Assignment
Find every line in the records below that holds the word "passed", and copy each one.

Extracted data
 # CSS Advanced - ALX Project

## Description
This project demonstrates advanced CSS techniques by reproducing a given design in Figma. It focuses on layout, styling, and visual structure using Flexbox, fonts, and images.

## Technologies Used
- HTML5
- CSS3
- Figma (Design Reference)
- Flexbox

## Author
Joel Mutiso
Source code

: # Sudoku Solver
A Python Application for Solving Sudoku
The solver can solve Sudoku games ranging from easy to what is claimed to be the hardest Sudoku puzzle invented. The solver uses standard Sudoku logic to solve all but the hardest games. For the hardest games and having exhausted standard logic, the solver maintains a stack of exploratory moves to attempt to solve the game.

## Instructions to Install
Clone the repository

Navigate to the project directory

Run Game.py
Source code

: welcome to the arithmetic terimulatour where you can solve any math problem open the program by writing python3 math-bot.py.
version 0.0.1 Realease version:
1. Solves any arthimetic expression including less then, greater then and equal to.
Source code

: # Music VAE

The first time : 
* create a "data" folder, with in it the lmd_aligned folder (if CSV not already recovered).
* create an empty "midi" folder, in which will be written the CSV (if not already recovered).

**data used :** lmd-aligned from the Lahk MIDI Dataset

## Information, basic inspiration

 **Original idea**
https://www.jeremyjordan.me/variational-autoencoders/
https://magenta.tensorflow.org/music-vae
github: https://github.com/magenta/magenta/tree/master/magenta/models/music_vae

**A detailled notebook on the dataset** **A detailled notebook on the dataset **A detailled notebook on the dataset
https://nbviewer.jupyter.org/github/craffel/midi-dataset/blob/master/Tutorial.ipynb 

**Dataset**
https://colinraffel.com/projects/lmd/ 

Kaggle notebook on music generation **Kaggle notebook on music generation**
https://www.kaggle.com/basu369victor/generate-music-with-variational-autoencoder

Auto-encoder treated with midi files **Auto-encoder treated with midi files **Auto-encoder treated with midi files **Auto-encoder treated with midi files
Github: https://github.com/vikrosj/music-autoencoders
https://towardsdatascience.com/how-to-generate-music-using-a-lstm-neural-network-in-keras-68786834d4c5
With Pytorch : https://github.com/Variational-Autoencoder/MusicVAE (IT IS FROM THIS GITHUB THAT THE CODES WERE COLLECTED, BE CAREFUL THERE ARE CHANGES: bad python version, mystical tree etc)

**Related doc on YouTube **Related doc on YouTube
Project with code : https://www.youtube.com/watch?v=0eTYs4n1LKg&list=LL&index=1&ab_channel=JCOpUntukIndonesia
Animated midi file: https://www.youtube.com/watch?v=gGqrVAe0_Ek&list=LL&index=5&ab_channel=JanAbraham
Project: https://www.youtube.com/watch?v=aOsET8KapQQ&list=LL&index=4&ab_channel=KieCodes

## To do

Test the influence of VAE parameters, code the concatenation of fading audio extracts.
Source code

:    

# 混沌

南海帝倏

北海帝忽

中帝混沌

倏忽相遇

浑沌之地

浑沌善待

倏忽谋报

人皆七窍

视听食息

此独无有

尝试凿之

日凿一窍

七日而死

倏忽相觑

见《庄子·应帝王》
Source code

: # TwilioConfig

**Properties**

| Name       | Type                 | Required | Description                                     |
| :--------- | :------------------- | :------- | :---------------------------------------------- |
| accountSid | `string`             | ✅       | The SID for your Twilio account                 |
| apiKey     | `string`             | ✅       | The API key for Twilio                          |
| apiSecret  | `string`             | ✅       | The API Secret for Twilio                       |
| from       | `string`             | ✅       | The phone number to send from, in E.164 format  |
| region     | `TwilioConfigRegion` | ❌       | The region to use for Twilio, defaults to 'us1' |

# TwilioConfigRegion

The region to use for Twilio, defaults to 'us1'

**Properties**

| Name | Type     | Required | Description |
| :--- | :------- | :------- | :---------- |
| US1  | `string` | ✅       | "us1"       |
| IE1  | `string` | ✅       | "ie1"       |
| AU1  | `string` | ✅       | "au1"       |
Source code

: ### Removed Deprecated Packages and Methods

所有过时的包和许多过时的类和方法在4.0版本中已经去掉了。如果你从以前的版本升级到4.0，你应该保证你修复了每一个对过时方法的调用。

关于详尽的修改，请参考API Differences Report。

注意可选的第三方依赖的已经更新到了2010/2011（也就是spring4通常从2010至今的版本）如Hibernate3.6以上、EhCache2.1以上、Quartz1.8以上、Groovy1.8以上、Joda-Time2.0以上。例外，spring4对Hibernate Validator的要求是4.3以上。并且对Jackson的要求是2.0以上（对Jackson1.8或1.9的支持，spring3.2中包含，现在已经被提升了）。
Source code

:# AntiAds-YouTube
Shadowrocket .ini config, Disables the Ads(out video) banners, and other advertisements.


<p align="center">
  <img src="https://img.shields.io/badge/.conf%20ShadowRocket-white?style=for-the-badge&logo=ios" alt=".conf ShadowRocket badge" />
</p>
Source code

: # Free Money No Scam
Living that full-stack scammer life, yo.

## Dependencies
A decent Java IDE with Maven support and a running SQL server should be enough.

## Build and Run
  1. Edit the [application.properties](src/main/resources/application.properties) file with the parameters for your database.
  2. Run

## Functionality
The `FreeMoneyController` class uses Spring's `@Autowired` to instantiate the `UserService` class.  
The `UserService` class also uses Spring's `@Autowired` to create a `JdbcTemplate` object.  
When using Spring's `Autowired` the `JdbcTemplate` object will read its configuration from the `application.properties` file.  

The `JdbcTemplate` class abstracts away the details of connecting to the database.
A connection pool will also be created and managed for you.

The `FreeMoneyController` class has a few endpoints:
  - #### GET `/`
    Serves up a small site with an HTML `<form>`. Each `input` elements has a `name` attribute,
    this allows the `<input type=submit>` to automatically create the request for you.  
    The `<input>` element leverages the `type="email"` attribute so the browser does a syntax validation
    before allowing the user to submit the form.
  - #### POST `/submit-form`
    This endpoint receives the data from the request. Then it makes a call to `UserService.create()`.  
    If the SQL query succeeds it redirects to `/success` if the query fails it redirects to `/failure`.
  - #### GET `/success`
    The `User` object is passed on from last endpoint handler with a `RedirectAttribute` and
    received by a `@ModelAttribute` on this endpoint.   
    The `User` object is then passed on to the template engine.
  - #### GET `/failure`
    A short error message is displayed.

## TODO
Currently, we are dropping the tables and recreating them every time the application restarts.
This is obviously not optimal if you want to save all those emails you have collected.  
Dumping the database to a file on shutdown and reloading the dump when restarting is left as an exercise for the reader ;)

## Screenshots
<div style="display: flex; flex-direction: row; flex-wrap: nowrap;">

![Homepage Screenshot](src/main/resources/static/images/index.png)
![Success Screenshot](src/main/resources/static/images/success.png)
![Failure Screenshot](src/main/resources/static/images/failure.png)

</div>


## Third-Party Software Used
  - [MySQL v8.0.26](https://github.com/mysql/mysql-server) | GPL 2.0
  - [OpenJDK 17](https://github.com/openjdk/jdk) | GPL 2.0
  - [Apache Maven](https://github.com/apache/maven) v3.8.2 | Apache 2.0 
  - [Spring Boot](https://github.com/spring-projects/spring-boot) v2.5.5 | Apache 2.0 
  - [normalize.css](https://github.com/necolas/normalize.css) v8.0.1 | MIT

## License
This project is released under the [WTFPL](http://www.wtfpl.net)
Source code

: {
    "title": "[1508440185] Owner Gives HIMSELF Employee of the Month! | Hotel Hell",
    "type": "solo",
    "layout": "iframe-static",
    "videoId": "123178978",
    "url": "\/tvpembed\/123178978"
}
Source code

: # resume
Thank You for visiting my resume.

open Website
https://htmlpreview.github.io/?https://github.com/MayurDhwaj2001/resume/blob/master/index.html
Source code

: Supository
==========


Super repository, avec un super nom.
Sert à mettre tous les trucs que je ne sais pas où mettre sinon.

==

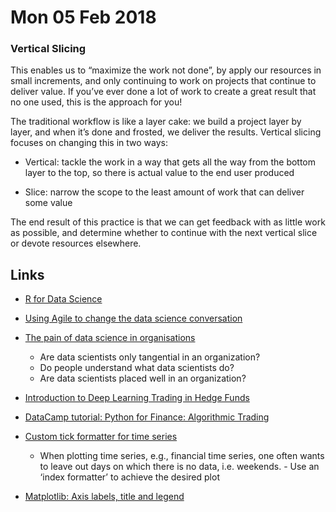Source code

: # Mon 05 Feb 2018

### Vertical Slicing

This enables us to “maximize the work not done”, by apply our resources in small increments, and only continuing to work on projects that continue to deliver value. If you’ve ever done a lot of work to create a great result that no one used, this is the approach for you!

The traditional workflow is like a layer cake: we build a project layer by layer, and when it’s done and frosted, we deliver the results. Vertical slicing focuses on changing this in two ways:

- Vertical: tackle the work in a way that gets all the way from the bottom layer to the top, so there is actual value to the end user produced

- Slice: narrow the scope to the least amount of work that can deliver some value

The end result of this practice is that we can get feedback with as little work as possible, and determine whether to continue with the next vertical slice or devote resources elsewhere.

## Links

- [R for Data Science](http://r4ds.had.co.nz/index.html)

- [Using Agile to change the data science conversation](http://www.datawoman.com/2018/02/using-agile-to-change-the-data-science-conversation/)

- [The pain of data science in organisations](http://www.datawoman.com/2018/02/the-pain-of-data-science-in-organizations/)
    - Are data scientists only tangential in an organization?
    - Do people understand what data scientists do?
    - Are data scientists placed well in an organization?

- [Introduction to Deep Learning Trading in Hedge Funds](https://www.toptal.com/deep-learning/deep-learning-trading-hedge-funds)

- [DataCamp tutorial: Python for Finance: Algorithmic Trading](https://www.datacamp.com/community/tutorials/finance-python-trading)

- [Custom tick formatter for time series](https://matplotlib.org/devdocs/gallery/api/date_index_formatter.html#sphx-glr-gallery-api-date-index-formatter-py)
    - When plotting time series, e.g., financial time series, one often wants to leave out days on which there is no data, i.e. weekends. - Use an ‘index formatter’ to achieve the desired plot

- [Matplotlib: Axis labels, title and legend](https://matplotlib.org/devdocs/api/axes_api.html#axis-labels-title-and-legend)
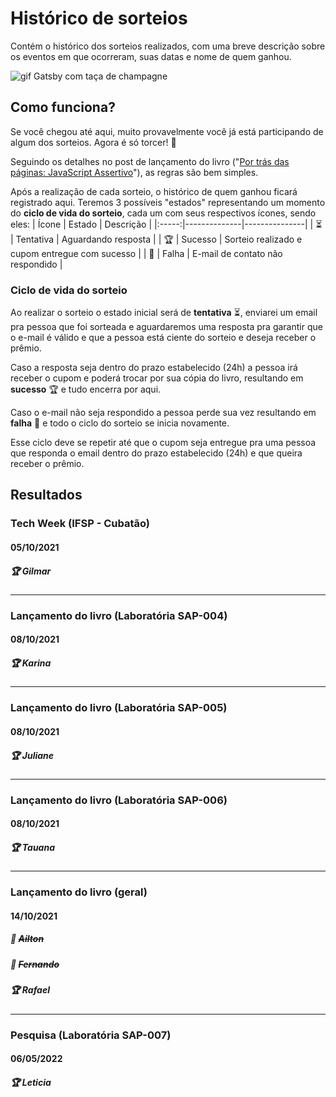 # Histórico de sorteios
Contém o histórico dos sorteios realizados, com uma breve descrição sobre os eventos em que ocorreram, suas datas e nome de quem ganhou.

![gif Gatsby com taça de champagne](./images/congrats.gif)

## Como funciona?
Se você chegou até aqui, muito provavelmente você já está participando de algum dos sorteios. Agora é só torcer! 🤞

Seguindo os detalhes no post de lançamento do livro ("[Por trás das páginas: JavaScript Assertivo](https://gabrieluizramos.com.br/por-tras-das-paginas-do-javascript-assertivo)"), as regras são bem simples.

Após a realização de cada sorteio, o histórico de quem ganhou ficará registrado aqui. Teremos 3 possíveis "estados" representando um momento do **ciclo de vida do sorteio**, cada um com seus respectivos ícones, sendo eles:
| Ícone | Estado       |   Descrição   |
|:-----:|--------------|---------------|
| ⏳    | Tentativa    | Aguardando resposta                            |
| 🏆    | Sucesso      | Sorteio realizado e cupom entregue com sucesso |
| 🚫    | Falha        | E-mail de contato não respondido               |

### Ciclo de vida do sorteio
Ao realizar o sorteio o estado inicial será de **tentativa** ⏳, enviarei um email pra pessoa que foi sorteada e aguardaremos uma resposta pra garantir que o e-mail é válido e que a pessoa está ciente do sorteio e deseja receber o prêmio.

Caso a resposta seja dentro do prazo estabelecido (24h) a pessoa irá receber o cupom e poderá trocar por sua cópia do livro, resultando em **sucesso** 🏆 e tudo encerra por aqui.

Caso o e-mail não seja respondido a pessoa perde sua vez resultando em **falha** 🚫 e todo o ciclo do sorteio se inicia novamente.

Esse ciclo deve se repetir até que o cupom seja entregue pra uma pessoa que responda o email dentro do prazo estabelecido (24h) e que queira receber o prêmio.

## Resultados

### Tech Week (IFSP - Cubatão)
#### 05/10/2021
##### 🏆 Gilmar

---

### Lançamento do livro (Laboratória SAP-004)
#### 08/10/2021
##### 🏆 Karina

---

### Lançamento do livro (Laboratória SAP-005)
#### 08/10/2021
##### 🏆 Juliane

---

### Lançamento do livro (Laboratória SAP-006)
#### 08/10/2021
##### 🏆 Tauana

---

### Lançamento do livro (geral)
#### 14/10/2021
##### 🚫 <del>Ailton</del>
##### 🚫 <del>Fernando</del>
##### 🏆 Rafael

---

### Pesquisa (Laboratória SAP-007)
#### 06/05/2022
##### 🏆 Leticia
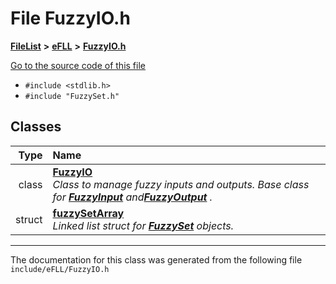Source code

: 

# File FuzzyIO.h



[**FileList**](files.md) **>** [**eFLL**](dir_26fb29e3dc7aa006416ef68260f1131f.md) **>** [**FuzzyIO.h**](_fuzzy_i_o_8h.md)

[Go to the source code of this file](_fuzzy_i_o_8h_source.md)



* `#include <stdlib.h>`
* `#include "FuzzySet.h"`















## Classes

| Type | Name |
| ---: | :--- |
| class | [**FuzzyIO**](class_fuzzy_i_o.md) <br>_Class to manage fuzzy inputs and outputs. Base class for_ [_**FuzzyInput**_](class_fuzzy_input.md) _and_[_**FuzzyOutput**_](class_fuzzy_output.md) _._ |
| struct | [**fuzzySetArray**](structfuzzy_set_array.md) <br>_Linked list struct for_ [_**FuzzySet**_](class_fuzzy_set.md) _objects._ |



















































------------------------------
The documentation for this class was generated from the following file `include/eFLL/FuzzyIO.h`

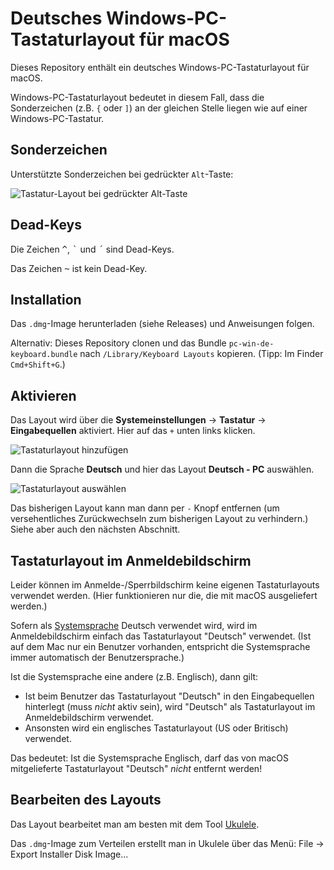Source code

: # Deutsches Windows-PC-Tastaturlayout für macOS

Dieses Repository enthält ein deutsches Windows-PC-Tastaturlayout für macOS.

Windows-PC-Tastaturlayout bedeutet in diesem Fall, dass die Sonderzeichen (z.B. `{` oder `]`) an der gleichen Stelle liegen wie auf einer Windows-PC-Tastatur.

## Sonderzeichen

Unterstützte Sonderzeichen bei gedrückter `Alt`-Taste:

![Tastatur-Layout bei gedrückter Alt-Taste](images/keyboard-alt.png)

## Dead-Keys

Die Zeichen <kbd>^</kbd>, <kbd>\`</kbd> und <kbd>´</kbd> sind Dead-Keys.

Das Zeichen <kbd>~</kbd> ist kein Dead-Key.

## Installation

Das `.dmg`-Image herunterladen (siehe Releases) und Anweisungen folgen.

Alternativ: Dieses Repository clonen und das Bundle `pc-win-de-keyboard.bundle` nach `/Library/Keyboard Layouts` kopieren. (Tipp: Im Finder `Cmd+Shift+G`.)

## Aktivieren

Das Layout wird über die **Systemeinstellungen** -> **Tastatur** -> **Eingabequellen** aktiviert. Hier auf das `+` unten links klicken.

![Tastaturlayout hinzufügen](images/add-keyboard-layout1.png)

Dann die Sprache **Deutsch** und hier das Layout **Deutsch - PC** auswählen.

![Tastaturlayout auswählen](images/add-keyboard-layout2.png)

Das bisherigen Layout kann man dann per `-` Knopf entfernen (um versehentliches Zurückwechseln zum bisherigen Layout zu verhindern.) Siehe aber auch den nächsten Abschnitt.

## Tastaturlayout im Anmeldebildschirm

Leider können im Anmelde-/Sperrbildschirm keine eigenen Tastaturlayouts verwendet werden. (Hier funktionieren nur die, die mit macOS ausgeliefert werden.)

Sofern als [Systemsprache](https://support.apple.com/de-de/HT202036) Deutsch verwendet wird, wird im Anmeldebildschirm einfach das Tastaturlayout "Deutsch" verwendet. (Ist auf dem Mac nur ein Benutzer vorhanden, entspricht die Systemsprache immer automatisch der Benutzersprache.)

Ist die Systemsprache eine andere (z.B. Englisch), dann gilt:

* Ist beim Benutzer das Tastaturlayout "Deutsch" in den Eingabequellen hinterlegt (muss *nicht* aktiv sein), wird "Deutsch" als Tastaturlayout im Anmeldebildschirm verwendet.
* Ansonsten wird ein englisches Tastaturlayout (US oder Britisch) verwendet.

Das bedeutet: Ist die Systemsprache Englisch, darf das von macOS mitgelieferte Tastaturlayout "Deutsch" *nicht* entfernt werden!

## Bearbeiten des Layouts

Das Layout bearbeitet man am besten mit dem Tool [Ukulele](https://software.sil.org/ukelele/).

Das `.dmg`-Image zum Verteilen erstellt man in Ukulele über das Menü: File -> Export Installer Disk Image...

Written solution
    The `User` object is passed on from last endpoint handler with a `RedirectAttribute` and
    The `User` object is then passed on to the template engine.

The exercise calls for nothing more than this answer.